Scan the material for the word "score" and return every matching line.

#### [Material for the task]
__________________________________________________
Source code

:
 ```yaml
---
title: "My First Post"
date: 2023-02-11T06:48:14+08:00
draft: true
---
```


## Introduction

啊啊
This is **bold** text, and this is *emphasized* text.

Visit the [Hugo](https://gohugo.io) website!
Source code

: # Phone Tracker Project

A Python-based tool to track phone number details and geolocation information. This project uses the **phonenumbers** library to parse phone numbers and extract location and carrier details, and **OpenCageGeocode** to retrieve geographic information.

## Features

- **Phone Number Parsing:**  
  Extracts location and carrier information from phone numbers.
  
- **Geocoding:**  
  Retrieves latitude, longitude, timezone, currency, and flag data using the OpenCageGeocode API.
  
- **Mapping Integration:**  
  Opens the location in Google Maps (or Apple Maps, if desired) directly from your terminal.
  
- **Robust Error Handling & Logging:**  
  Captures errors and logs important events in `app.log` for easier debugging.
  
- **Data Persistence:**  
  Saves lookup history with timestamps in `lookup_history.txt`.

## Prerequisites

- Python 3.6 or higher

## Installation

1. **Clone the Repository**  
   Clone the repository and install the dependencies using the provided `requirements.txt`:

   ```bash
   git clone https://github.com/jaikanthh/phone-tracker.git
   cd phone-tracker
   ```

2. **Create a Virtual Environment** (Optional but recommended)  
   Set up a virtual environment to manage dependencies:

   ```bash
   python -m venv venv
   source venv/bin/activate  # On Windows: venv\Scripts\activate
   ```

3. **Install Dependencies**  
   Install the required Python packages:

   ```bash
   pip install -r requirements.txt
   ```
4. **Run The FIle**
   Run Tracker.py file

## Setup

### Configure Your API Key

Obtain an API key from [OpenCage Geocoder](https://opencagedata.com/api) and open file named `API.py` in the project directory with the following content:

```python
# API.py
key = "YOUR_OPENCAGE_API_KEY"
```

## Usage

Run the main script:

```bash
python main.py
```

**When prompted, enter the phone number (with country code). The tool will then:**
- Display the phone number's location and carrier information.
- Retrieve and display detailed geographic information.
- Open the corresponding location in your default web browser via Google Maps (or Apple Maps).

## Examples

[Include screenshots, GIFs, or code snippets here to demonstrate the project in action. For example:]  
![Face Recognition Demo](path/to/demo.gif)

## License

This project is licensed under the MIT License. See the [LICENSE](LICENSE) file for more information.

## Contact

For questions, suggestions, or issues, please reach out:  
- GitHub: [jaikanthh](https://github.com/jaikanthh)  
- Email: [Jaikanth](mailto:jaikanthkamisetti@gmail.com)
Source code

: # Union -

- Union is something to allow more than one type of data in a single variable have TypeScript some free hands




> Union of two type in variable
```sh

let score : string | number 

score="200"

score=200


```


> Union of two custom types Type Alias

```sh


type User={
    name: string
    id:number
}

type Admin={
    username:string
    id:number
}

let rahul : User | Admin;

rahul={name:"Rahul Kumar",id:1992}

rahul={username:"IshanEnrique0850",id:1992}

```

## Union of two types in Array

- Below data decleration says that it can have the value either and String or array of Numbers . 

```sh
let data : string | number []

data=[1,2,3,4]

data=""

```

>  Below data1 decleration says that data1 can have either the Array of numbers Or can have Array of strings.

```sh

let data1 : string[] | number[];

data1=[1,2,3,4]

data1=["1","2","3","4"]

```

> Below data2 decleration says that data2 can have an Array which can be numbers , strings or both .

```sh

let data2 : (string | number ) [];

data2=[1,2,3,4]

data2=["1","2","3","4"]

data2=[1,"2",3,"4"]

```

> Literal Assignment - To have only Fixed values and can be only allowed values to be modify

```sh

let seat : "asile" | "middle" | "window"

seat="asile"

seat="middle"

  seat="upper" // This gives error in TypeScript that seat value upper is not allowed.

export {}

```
__________________________________________________
#### [Exercise output]
let score : string | number 
score="200"
score=200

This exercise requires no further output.